# 7 x14 Chinese mini lathe



## Sky_king221 (Jan 27, 2022)

Howdy all, new member here.. A few years ago I saw a video on YouTube by This Old Tony about the infamous Chinese mini lathe. It was the size that I needed. I begged the wife and she finally caved in and I became the proud owner of the most reviled mini lathe on the planet. It took about a month to arrive. It was not bolted down in the shipping crate, both of the hand wheels came pre-cracked, the power cord strain relief was broken, and the chip shield was dented. But, it came alive and worked when plugged in and turned on. I was able to fix the power cord, and used the hand wheels as they were. After about 6 months, the spindle drive belt broke, and finding a replacement took a good 3 months from a supplier in California. Everything worked perfectly for the next year until I decided to replace the cracked hand wheels. While parting off, the blade jammed in the part and the chuck abruptly stopped. Before I could get to the stop switch, a small puff of smoke said I was going to have a bigger problems. Ya know, it's real hard to find parts for a lathe with no parts manual available. I was about to buy a replacement lathe but called Little Machine Shop first to see if thier tech people could be of help, and they were. They directed me to thier resources page and there I found a man who repair Chinese mini lathe controller boards. Unfortunately it turned out the board I had was not repairable, but he had a board that would work. I bought it right out and inside of 2 weeks was up and running again. I have since completed the new hand wheels shortly. After that I upgraded the control box to move the controls around and incorporate a digital rpm readout. I am currently working on a carrage lock and cutting oil dispenser system. Jim


----------



## Skierdude (Jan 27, 2022)

Hi there and welcome to the forum.
Good job keeping your lathe in operation. Half the fun of being a machinist is keeping your machines running!


----------



## Sky_king221 (Jan 27, 2022)

BTW folks, while searching the internet for parts for my lathe I did find that it a very, very close relative to the Seig C3 mini lathe. You can also find parts and information as a CJ0618 lathe. Jim


----------



## ConValSam (Jan 27, 2022)

Welcome to the forum!

My experience with LMS has always been great, my only complaint being that they were so far away from me that delivery took a long time: you won't have that issue.
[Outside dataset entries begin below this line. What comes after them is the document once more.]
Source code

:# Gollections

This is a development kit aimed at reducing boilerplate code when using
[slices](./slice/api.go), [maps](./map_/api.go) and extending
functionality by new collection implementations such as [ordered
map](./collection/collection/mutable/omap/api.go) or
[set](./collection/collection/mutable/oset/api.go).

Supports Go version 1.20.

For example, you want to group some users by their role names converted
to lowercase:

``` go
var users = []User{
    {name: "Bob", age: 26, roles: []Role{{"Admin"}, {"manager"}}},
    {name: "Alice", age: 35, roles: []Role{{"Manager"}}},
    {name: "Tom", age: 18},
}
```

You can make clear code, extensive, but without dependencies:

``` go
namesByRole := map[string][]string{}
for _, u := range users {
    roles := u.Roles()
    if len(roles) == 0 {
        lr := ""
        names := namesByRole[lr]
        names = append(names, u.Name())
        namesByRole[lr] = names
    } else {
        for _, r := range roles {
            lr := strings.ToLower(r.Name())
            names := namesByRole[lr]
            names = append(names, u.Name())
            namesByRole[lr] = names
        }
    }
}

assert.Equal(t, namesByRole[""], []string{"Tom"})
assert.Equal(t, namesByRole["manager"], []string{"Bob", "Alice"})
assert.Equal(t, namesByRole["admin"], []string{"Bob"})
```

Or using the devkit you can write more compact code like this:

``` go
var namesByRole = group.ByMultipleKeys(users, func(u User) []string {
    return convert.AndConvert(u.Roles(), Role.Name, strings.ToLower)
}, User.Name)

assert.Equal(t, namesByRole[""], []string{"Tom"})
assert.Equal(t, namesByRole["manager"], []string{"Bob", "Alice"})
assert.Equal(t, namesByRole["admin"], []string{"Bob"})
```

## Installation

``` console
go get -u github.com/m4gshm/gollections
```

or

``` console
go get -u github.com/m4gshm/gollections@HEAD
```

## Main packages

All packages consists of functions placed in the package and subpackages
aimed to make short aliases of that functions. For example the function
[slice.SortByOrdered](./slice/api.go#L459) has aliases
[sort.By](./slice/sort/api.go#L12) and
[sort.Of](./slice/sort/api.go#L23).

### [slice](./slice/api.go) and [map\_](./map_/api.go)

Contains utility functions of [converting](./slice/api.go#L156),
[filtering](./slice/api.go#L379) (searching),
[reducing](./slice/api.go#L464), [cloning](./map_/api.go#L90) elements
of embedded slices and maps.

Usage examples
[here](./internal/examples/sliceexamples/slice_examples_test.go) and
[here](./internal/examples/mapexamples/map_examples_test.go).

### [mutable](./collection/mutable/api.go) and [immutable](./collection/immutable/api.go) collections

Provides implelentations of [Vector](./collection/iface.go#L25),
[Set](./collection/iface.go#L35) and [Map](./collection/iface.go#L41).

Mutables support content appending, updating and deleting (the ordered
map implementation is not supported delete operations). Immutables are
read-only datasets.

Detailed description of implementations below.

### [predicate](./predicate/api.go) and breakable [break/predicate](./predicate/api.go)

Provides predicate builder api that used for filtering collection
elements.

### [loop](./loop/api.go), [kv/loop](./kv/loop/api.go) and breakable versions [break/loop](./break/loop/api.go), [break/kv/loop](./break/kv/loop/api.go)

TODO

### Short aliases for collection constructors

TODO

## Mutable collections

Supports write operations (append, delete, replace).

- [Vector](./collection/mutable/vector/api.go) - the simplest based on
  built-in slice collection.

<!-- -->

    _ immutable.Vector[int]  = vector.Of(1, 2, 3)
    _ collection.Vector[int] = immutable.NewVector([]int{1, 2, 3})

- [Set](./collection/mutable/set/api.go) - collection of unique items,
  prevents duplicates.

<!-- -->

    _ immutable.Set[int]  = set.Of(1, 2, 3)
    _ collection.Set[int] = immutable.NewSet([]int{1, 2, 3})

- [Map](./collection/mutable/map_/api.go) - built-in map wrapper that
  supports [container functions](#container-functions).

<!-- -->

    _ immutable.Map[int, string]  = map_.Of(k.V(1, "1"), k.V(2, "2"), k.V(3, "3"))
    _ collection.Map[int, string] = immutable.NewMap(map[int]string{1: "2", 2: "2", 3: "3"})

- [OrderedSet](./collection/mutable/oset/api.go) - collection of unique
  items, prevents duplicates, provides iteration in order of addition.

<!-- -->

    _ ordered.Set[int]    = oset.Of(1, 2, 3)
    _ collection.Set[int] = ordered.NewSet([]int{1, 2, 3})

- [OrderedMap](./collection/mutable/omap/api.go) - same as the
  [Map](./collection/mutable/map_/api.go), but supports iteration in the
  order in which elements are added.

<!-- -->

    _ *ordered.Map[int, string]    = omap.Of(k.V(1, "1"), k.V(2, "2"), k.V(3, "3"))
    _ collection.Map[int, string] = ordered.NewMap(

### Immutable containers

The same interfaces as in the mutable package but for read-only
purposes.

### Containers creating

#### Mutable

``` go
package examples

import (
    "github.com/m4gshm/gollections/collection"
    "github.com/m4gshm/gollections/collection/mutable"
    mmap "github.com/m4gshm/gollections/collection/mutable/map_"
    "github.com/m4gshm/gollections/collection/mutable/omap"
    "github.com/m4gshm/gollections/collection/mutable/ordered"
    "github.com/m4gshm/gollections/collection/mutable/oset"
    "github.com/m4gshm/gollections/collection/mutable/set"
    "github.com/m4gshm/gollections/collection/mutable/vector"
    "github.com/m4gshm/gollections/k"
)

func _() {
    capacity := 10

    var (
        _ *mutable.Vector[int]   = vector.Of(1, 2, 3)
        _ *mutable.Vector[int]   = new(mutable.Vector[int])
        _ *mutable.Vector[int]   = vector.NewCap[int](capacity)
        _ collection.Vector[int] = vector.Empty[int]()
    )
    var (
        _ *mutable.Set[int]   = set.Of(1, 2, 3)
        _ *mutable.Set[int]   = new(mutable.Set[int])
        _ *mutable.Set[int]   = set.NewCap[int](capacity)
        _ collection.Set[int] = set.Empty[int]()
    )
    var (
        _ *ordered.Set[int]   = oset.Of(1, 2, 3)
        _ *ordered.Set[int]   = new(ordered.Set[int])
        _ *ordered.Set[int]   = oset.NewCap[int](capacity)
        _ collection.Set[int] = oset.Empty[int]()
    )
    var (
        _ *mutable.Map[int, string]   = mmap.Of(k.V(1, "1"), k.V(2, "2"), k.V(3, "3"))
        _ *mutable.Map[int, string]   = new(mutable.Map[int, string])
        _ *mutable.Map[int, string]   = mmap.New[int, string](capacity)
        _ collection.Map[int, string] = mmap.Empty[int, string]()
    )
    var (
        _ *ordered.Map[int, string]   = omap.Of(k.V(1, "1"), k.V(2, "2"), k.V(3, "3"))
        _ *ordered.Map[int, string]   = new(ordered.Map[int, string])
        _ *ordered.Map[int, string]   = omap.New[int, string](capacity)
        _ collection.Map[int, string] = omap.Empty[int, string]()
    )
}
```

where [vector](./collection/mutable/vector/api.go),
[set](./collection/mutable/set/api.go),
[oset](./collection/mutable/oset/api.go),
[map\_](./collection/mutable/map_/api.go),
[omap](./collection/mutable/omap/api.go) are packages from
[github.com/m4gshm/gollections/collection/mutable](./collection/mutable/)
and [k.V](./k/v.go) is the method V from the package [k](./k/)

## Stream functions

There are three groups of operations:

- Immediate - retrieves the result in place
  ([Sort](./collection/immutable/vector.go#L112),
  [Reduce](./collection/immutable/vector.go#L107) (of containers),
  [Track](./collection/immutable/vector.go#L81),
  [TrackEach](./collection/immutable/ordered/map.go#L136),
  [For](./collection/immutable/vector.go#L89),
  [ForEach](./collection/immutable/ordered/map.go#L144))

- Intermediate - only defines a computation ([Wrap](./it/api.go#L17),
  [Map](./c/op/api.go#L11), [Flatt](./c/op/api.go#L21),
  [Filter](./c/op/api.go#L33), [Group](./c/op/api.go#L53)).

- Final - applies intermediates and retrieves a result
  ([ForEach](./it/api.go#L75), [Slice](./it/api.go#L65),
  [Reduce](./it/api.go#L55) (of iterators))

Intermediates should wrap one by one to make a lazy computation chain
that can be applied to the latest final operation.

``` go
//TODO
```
You can make a lot of good parts on those little lathes; glad you're back in business


----------



## jwmay (Jan 28, 2022)

Welcome. Your first mission, should you choose to accept it, is to post up a picture of this little lathe you have. This message will never self destruct and in fact, will probably outlive all of us.


----------



## machPete99 (Jan 28, 2022)

Be careful, these mini lathe arrangements often lead to larger lathe purchases down the road. Don't ask how I know. 

One of the better mods I did to  my mini lathe before getting rid of it was to change the headstock bearings over to tapered roller automotive wheel bearings. It improves the rigidity quite a bit. That and refitting and tuning up/aligning  the headstock/carriage/tailstock properly. Thiese things are really lathe "kits", some assembly required.


----------



## addertooth (Jan 28, 2022)

Yes, the often maligned and disparaged mini-lathe can be a rather good tool.   I would be the last to laugh at one, especially if it has had all the commonly-known upgrades applied to it.  I will admit to cheating when mine was bought.  I got one of the "deluxe" LMS models that came from the store with the maximum upgrades (except carriage lock, extended cross-slide, tapered bearings, and 4-jaw chuck).  All the other common upgrades came with that mini-lathe (metal hand-wheels, lever-release tail-stock, Digital Read Out, Quick-Change tool post, 16 inch bed). It cost more, but arrived ready to hit the ground machining.


----------



## Sky_king221 (Jan 28, 2022)

The wife gave me a 4 jaw chuck, ER32 collet chuck, and new control box enclosure for Christmas. All have been incorporated. I have the new taper bearing, just waiting for the right time to install them. Jim


----------



## Just for fun (Jan 28, 2022)

Welcome to the site Jim !


----------



## Ken from ontario (Jan 28, 2022)

Welcome aboard Jim, it looks like you're getting to know the limitations of your mini lathe, not an easy task , carriage lock and extended-travel upgrades are most useful , I will always keep my mini lathe even if I buy a bigger lathe.


----------



## markba633csi (Jan 28, 2022)

If www.oldvhfguy.com couldn't repair your board that's surprising since he has repaired so many.  
Anyhow, glad you got it going again.
-M


----------



## Pointon_Machine (Jan 28, 2022)

Hi, Jim - me too! My lathe arrived in early January and I took it completely apart, cleaned every bit of it, reworked the carriage, aligned the tailstock, and added a chip guard and a carriage lock. I'm gathering more tooling so I can complete a little oscillating steam engine project. The Little Machine Shop folks are great - almost every part and many upgrades are available. Mine is similar to the Seig C3, but has a different carriage and no gears in the headstock. Made my first chips since 1981- I was raised in a very small tool & die shop owned by my grandfather in Trenton, NJ. Welcome  - Chris L.


----------



## homebrewed (Jan 28, 2022)

Welcome to the forum!

I bought my 7x12 from Micro-Mark close to 20 years ago.  Uncrated it, plugged it in and started machining.....

It just recently started having problems (one or more bad transmission gears and a drive belt on its last legs) but I can't complain.  Replacement parts are still available!  So once you iron out your problems you should have some fun with yours.


----------